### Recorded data
-=-=-=-=-

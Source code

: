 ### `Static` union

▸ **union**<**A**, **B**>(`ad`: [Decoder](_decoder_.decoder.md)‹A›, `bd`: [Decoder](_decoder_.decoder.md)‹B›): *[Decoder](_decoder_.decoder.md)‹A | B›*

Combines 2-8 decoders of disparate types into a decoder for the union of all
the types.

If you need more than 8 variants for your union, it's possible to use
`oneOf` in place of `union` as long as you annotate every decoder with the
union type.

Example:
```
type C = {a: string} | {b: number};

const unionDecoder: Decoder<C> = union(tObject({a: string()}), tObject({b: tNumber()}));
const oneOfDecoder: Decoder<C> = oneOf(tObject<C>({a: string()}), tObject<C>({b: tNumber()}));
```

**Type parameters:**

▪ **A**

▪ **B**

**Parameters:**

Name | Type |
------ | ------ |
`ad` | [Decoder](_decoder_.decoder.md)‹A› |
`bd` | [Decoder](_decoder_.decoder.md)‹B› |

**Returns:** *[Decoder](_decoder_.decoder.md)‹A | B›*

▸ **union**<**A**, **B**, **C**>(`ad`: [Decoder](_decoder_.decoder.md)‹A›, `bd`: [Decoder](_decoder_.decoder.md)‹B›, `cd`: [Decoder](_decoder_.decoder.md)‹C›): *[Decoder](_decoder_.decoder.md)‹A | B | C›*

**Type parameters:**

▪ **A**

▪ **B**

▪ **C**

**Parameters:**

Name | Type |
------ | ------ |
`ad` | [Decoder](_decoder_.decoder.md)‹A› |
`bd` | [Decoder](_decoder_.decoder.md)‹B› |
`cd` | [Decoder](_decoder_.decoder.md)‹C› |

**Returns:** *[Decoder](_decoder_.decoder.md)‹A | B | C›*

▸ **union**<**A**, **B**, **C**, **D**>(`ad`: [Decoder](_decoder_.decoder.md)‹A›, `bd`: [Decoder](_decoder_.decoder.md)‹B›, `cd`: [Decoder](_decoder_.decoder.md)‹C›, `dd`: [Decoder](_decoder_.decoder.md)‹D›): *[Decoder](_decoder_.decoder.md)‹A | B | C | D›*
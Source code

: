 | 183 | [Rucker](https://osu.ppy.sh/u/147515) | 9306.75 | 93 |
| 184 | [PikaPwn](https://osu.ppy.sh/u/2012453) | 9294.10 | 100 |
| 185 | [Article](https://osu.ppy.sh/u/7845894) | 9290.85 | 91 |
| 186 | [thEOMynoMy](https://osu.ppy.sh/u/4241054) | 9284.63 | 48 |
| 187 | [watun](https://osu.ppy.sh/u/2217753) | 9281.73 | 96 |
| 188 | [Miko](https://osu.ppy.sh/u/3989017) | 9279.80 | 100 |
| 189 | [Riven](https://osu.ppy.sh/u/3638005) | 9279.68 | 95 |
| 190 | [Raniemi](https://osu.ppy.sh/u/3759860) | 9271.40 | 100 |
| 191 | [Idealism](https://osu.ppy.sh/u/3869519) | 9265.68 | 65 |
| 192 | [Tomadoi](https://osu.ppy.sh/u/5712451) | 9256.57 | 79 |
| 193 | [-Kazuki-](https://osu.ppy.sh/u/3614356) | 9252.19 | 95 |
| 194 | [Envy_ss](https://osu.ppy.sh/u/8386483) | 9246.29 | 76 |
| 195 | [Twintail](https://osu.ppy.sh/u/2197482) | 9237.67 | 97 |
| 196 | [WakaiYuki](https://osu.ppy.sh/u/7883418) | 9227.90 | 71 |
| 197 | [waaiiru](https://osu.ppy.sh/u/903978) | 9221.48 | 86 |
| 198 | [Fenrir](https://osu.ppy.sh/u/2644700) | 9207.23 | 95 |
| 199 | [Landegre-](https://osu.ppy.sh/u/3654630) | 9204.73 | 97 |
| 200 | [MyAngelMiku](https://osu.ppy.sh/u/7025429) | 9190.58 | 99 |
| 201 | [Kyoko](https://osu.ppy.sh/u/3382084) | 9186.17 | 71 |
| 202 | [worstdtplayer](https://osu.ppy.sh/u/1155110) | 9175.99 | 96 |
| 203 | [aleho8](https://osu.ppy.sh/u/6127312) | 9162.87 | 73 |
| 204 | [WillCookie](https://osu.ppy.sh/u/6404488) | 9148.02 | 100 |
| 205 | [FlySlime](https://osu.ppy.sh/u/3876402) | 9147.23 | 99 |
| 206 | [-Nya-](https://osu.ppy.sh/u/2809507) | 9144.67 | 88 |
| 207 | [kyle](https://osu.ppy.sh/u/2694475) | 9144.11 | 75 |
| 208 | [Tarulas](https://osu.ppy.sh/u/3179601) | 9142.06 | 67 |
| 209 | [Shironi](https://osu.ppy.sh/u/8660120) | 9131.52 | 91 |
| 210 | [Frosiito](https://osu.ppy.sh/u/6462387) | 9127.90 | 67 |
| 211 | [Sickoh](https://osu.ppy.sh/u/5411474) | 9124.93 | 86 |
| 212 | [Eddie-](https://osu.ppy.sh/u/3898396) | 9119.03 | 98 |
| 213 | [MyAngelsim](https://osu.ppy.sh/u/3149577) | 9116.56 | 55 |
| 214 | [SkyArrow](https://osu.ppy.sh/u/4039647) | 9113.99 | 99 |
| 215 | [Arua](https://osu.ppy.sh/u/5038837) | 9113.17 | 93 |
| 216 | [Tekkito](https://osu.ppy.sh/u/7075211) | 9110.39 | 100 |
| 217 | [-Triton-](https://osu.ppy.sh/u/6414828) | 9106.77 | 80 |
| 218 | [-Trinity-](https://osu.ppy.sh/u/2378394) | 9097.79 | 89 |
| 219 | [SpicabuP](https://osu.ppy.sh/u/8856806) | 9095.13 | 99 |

-=-=-=-=-

### What to work on
Give back all of the data exactly, with every line intact.

### Task answer
Source code

: ### `Static` union

▸ **union**<**A**, **B**>(`ad`: [Decoder](_decoder_.decoder.md)‹A›, `bd`: [Decoder](_decoder_.decoder.md)‹B›): *[Decoder](_decoder_.decoder.md)‹A | B›*

Combines 2-8 decoders of disparate types into a decoder for the union of all
the types.

If you need more than 8 variants for your union, it's possible to use
`oneOf` in place of `union` as long as you annotate every decoder with the
union type.

Example:
```
type C = {a: string} | {b: number};

const unionDecoder: Decoder<C> = union(tObject({a: string()}), tObject({b: tNumber()}));
const oneOfDecoder: Decoder<C> = oneOf(tObject<C>({a: string()}), tObject<C>({b: tNumber()}));
```

**Type parameters:**

▪ **A**

▪ **B**

**Parameters:**

Name | Type |
------ | ------ |
`ad` | [Decoder](_decoder_.decoder.md)‹A› |
`bd` | [Decoder](_decoder_.decoder.md)‹B› |

**Returns:** *[Decoder](_decoder_.decoder.md)‹A | B›*

▸ **union**<**A**, **B**, **C**>(`ad`: [Decoder](_decoder_.decoder.md)‹A›, `bd`: [Decoder](_decoder_.decoder.md)‹B›, `cd`: [Decoder](_decoder_.decoder.md)‹C›): *[Decoder](_decoder_.decoder.md)‹A | B | C›*

**Type parameters:**

▪ **A**

▪ **B**

▪ **C**

**Parameters:**

Name | Type |
------ | ------ |
`ad` | [Decoder](_decoder_.decoder.md)‹A› |
`bd` | [Decoder](_decoder_.decoder.md)‹B› |
`cd` | [Decoder](_decoder_.decoder.md)‹C› |

**Returns:** *[Decoder](_decoder_.decoder.md)‹A | B | C›*

▸ **union**<**A**, **B**, **C**, **D**>(`ad`: [Decoder](_decoder_.decoder.md)‹A›, `bd`: [Decoder](_decoder_.decoder.md)‹B›, `cd`: [Decoder](_decoder_.decoder.md)‹C›, `dd`: [Decoder](_decoder_.decoder.md)‹D›): *[Decoder](_decoder_.decoder.md)‹A | B | C | D›*
Source code

: | 183 | [Rucker](https://osu.ppy.sh/u/147515) | 9306.75 | 93 |
| 184 | [PikaPwn](https://osu.ppy.sh/u/2012453) | 9294.10 | 100 |
| 185 | [Article](https://osu.ppy.sh/u/7845894) | 9290.85 | 91 |
| 186 | [thEOMynoMy](https://osu.ppy.sh/u/4241054) | 9284.63 | 48 |
| 187 | [watun](https://osu.ppy.sh/u/2217753) | 9281.73 | 96 |
| 188 | [Miko](https://osu.ppy.sh/u/3989017) | 9279.80 | 100 |
| 189 | [Riven](https://osu.ppy.sh/u/3638005) | 9279.68 | 95 |
| 190 | [Raniemi](https://osu.ppy.sh/u/3759860) | 9271.40 | 100 |
| 191 | [Idealism](https://osu.ppy.sh/u/3869519) | 9265.68 | 65 |
| 192 | [Tomadoi](https://osu.ppy.sh/u/5712451) | 9256.57 | 79 |
| 193 | [-Kazuki-](https://osu.ppy.sh/u/3614356) | 9252.19 | 95 |
| 194 | [Envy_ss](https://osu.ppy.sh/u/8386483) | 9246.29 | 76 |
| 195 | [Twintail](https://osu.ppy.sh/u/2197482) | 9237.67 | 97 |
| 196 | [WakaiYuki](https://osu.ppy.sh/u/7883418) | 9227.90 | 71 |
| 197 | [waaiiru](https://osu.ppy.sh/u/903978) | 9221.48 | 86 |
| 198 | [Fenrir](https://osu.ppy.sh/u/2644700) | 9207.23 | 95 |
| 199 | [Landegre-](https://osu.ppy.sh/u/3654630) | 9204.73 | 97 |
| 200 | [MyAngelMiku](https://osu.ppy.sh/u/7025429) | 9190.58 | 99 |
| 201 | [Kyoko](https://osu.ppy.sh/u/3382084) | 9186.17 | 71 |
| 202 | [worstdtplayer](https://osu.ppy.sh/u/1155110) | 9175.99 | 96 |
| 203 | [aleho8](https://osu.ppy.sh/u/6127312) | 9162.87 | 73 |
| 204 | [WillCookie](https://osu.ppy.sh/u/6404488) | 9148.02 | 100 |
| 205 | [FlySlime](https://osu.ppy.sh/u/3876402) | 9147.23 | 99 |
| 206 | [-Nya-](https://osu.ppy.sh/u/2809507) | 9144.67 | 88 |
| 207 | [kyle](https://osu.ppy.sh/u/2694475) | 9144.11 | 75 |
| 208 | [Tarulas](https://osu.ppy.sh/u/3179601) | 9142.06 | 67 |
| 209 | [Shironi](https://osu.ppy.sh/u/8660120) | 9131.52 | 91 |
| 210 | [Frosiito](https://osu.ppy.sh/u/6462387) | 9127.90 | 67 |
| 211 | [Sickoh](https://osu.ppy.sh/u/5411474) | 9124.93 | 86 |
| 212 | [Eddie-](https://osu.ppy.sh/u/3898396) | 9119.03 | 98 |
| 213 | [MyAngelsim](https://osu.ppy.sh/u/3149577) | 9116.56 | 55 |
| 214 | [SkyArrow](https://osu.ppy.sh/u/4039647) | 9113.99 | 99 |
| 215 | [Arua](https://osu.ppy.sh/u/5038837) | 9113.17 | 93 |
| 216 | [Tekkito](https://osu.ppy.sh/u/7075211) | 9110.39 | 100 |
| 217 | [-Triton-](https://osu.ppy.sh/u/6414828) | 9106.77 | 80 |
| 218 | [-Trinity-](https://osu.ppy.sh/u/2378394) | 9097.79 | 89 |
| 219 | [SpicabuP](https://osu.ppy.sh/u/8856806) | 9095.13 | 99 |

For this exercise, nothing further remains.